Des chercheurs de l’Institut Pasteur de Paris et de Shanghai, de l’hôpital Bicêtre (AP-HP), de l’Université Paris-Sud et du CNRS rapportent la découverte d’un nouveau groupe de cellules immunitaires de type lymphocytes B, présents uniquement chez les nourrissons, et constituant la cible privilégiée du virus de la bronchiolite.

Première cause de consultation et d’hospitalisation dans les services de pédiatrie  et en réanimation pédiatrique durant la période hivernale, la bronchiolite est une infection due au virus respiratoire syncytial (VRS), affectant les voies respiratoires basses. Sa gravité est spécifique de l’âge du patient : alors que l’infection reste asymptomatique chez les adultes et les enfants de deux ans et plus, les nourrissons sont eux très sensibles au virus. Les nouveau-nés de moins de 3 mois sont notamment les plus enclins à développer des bronchiolites sévères, qui nécessitent une assistance respiratoire médicalisée en unité de soins intensifs. Il n’existe aucun vaccin ni traitement contre cette infection, et chaque année, en France, près de 500 000 nourrissons de moins de 2 ans contractent une bronchiolite. L’équipe de Richard Lo-Man, à l’Institut Pasteur (unité Histopathologie humaine), en collaboration avec l’équipe du Pr Pierre Tissières, à l’hôpital Bicêtre (AP-HP) et Institut de biologie intégrative de la cellule (CNRS/CEA/Université Paris-Sud) et l’Institut Pasteur de Shanghai, vient de publier le 21 février 2017 dans la revue Immunity (2017 Feb 21; 46 (2) : 301-314) un travail  identifiant une population de lymphocytes B, jamais décrite auparavant, présente uniquement chez les très jeunes enfants (moins d’un an) et que le virus VRS infecte préférentiellement.

Les lymphocytes B jouent en général un rôle protecteur contre les infections, en produisant des anticorps capables de neutraliser des agents pathogènes qui attaquent l’organisme. Mais les lymphocytes B découverts par l’équipe de l’Institut Pasteur ont eux, en revanche, des propriétés régulatrices, qui tendent à réduire l’inflammation et la réponse immunitaire contre le virus.

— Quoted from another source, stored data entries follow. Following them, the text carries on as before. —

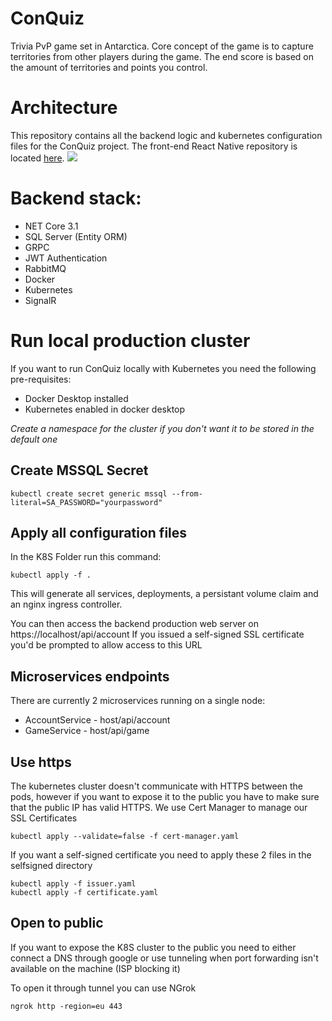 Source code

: # ConQuiz
Trivia PvP game set in Antarctica. Core concept of the game is to capture territories from other players during the game. The end score is based on the amount of territories and points you control.

# Architecture
This repository contains all the backend logic and kubernetes configuration files for the ConQuiz project. The front-end React Native repository is located <a href="https://github.com/BoostedPenguin/ConQuiz-Frontend">here</a>.
<img src="https://i.imgur.com/3U47lfP.png" />

# Backend stack:
* NET Core 3.1
* SQL Server (Entity ORM)
* GRPC
* JWT Authentication
* RabbitMQ
* Docker
* Kubernetes
* SignalR


# Run local production cluster
If you want to run ConQuiz locally with Kubernetes you need the following pre-requisites:

* Docker Desktop installed
* Kubernetes enabled in docker desktop

*Create a namespace for the cluster if you don't want it to be stored in the default one*

## Create MSSQL Secret
```
kubectl create secret generic mssql --from-literal=SA_PASSWORD="yourpassword"
```

## Apply all configuration files
In the K8S Folder run this command:

```
kubectl apply -f .
```
This will generate all services, deployments, a persistant volume claim and an nginx ingress controller.

You can then access the backend production web server on https://localhost/api/account
If you issued a self-signed SSL certificate you'd be prompted to allow access to this URL

## Microservices endpoints
There are currently 2 microservices running on a single node:
* AccountService - host/api/account
* GameService - host/api/game

## Use https 
The kubernetes cluster doesn't communicate with HTTPS between the pods, however if you want to expose it to the public you have to make sure that the public IP has valid HTTPS.
We use Cert Manager to manage our SSL Certificates

```
kubectl apply --validate=false -f cert-manager.yaml
```

If you want a self-signed certificate you need to apply these 2 files in the selfsigned directory

```
kubectl apply -f issuer.yaml
kubectl apply -f certificate.yaml
```

## Open to public
If you want to expose the K8S cluster to the public you need to either connect a DNS through google or use tunneling when port forwarding isn't available on the machine (ISP blocking it)

To open it through tunnel you can use NGrok
```
ngrok http -region=eu 443
```
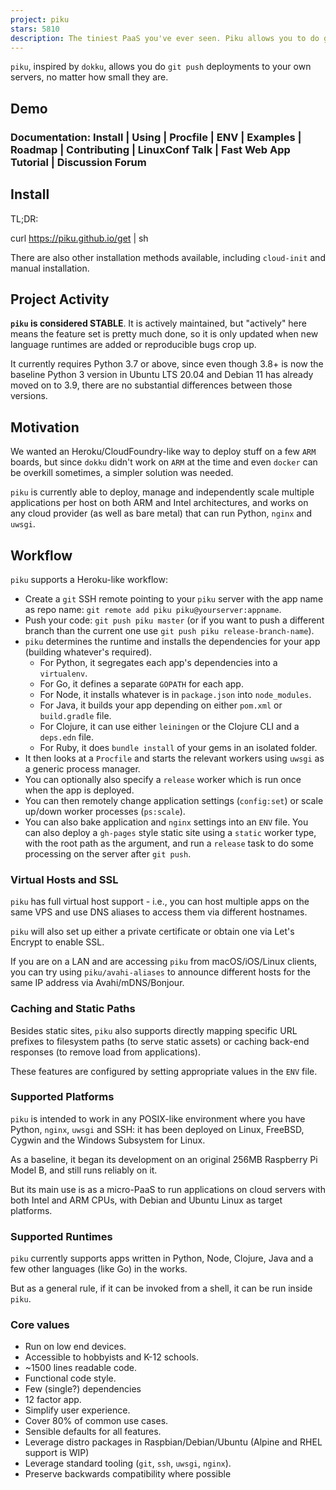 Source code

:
 ```yaml
---
project: piku
stars: 5810
description: The tiniest PaaS you've ever seen. Piku allows you to do git push deployments to your own servers.
---
```


`piku`, inspired by `dokku`, allows you do `git push` deployments to your own servers, no matter how small they are.

Demo
----

### Documentation: Install | Using | Procfile | ENV | Examples | Roadmap | Contributing | LinuxConf Talk | Fast Web App Tutorial | Discussion Forum

Install
-------

TL;DR:

curl https://piku.github.io/get | sh

There are also other installation methods available, including `cloud-init` and manual installation.

Project Activity
----------------

**`piku` is considered STABLE**. It is actively maintained, but "actively" here means the feature set is pretty much done, so it is only updated when new language runtimes are added or reproducible bugs crop up.

It currently requires Python 3.7 or above, since even though 3.8+ is now the baseline Python 3 version in Ubuntu LTS 20.04 and Debian 11 has already moved on to 3.9, there are no substantial differences between those versions.

Motivation
----------

We wanted an Heroku/CloudFoundry-like way to deploy stuff on a few `ARM` boards, but since `dokku` didn't work on `ARM` at the time and even `docker` can be overkill sometimes, a simpler solution was needed.

`piku` is currently able to deploy, manage and independently scale multiple applications per host on both ARM and Intel architectures, and works on any cloud provider (as well as bare metal) that can run Python, `nginx` and `uwsgi`.

Workflow
--------

`piku` supports a Heroku-like workflow:

-   Create a `git` SSH remote pointing to your `piku` server with the app name as repo name: `git remote add piku piku@yourserver:appname`.
-   Push your code: `git push piku master` (or if you want to push a different branch than the current one use `git push piku release-branch-name`).
-   `piku` determines the runtime and installs the dependencies for your app (building whatever's required).
    -   For Python, it segregates each app's dependencies into a `virtualenv`.
    -   For Go, it defines a separate `GOPATH` for each app.
    -   For Node, it installs whatever is in `package.json` into `node_modules`.
    -   For Java, it builds your app depending on either `pom.xml` or `build.gradle` file.
    -   For Clojure, it can use either `leiningen` or the Clojure CLI and a `deps.edn` file.
    -   For Ruby, it does `bundle install` of your gems in an isolated folder.
-   It then looks at a `Procfile` and starts the relevant workers using `uwsgi` as a generic process manager.
-   You can optionally also specify a `release` worker which is run once when the app is deployed.
-   You can then remotely change application settings (`config:set`) or scale up/down worker processes (`ps:scale`).
-   You can also bake application and `nginx` settings into an `ENV` file. You can also deploy a `gh-pages` style static site using a `static` worker type, with the root path as the argument, and run a `release` task to do some processing on the server after `git push`.

### Virtual Hosts and SSL

`piku` has full virtual host support - i.e., you can host multiple apps on the same VPS and use DNS aliases to access them via different hostnames.

`piku` will also set up either a private certificate or obtain one via Let's Encrypt to enable SSL.

If you are on a LAN and are accessing `piku` from macOS/iOS/Linux clients, you can try using `piku/avahi-aliases` to announce different hosts for the same IP address via Avahi/mDNS/Bonjour.

### Caching and Static Paths

Besides static sites, `piku` also supports directly mapping specific URL prefixes to filesystem paths (to serve static assets) or caching back-end responses (to remove load from applications).

These features are configured by setting appropriate values in the `ENV` file.

### Supported Platforms

`piku` is intended to work in any POSIX-like environment where you have Python, `nginx`, `uwsgi` and SSH: it has been deployed on Linux, FreeBSD, Cygwin and the Windows Subsystem for Linux.

As a baseline, it began its development on an original 256MB Raspberry Pi Model B, and still runs reliably on it.

But its main use is as a micro-PaaS to run applications on cloud servers with both Intel and ARM CPUs, with Debian and Ubuntu Linux as target platforms.

### Supported Runtimes

`piku` currently supports apps written in Python, Node, Clojure, Java and a few other languages (like Go) in the works.

But as a general rule, if it can be invoked from a shell, it can be run inside `piku`.

### Core values

-   Run on low end devices.
-   Accessible to hobbyists and K-12 schools.
-   ~1500 lines readable code.
-   Functional code style.
-   Few (single?) dependencies
-   12 factor app.
-   Simplify user experience.
-   Cover 80% of common use cases.
-   Sensible defaults for all features.
-   Leverage distro packages in Raspbian/Debian/Ubuntu (Alpine and RHEL support is WIP)
-   Leverage standard tooling (`git`, `ssh`, `uwsgi`, `nginx`).
-   Preserve backwards compatibility where possible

En infectant chez les nourrissons ces lymphocytes B particuliers, baptisés nBreg (pour  lymphocytes B régulateurs néonataux), le VRS les active et limite ainsi son élimination, ce qui explique la sévérité accrue de la maladie. Le virus VRS utilise donc le système immunitaire du nourrisson pour se maintenir dans son hôte.

"Notre travail explique les raisons sous-jacentes, longtemps méconnues, de la susceptibilité des nourrissons à la bronchiolite", commente Richard Lo-Man. "En identifiant ces nouveaux lymphocytes nBreg comme biomarqueurs pronostiques de la sévérité de la maladie, il devrait permettre à terme de détecter à la naissance les terrains à risque, et d’aider le corps médical à développer des traitements plus adaptés". Cette publication ouvre en effet  des perspectives diagnostiques et thérapeutiques nouvelles.

Sources : 

Immunity, 2017 Feb 21; 46 (2): 301-314.